● What you are asked to do:
Print exactly the line with "New Character (**only" and every line after it, through the final line of the material below.

● Given records:
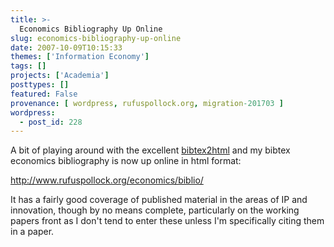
 ```yaml
---
title: >-
  Economics Bibliography Up Online
slug: economics-bibliography-up-online
date: 2007-10-09T10:15:33
themes: ['Information Economy']
tags: []
projects: ['Academia']
posttypes: []
featured: False
provenance: [ wordpress, rufuspollock.org, migration-201703 ]
wordpress:
  - post_id: 228
---
```


A bit of playing around with the excellent [bibtex2html](http://www.lri.fr/~filliatr/bibtex2html/) and my bibtex economics bibliography is now up online in html format:

<http://www.rufuspollock.org/economics/biblio/>

It has a fairly good coverage of published material in the areas of IP and innovation, though by no means complete, particularly on the working papers front as I don't tend to enter these unless I'm specifically citing them in a paper.

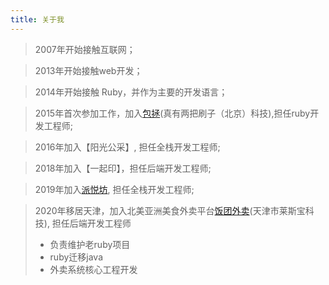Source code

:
 ```yaml
---
title: 关于我
---
```


> 2007年开始接触互联网；

> 2013年开始接触web开发；

> 2014年开始接触 Ruby，并作为主要的开发语言；

> 2015年首次参加工作，加入[包拯](https://home.baozheng.cc/)(真有两把刷子（北京）科技),担任ruby开发工程师;

> 2016年加入【阳光公采】, 担任全栈开发工程师;

> 2018年加入【一起印】，担任后端开发工程师;

> 2019年加入[派悦坊](https://www.pantrysbest.com/), 担任全栈开发工程师;

> 2020年移居天津，加入北美亚洲美食外卖平台[饭团外卖](https://fantuan.ca/)(天津市莱斯宝科技), 担任后端开发工程师
> - 负责维护老ruby项目
> - ruby迁移java
> - 外卖系统核心工程开发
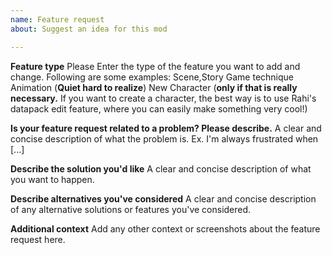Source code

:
 ```yaml
---
name: Feature request
about: Suggest an idea for this mod

---
```

**Feature type**
Please Enter the type of the feature you want to add and change. Following are some examples:
Scene,Story
Game technique
Animation (**Quiet hard to realize**)
New Character (**only if that is really necessary.** If you want to create a character, the best way is to use Rahi's datapack edit feature, where you can easily make something very cool!)

**Is your feature request related to a problem? Please describe.**
A clear and concise description of what the problem is. Ex. I'm always frustrated when [...]

**Describe the solution you'd like**
A clear and concise description of what you want to happen.

**Describe alternatives you've considered**
A clear and concise description of any alternative solutions or features you've considered.

**Additional context**
Add any other context or screenshots about the feature request here.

● Task solution:
New Character (**only if that is really necessary.** If you want to create a character, the best way is to use Rahi's datapack edit feature, where you can easily make something very cool!)

**Is your feature request related to a problem? Please describe.**
A clear and concise description of what the problem is. Ex. I'm always frustrated when [...]

**Describe the solution you'd like**
A clear and concise description of what you want to happen.

**Describe alternatives you've considered**
A clear and concise description of any alternative solutions or features you've considered.

**Additional context**
Add any other context or screenshots about the feature request here.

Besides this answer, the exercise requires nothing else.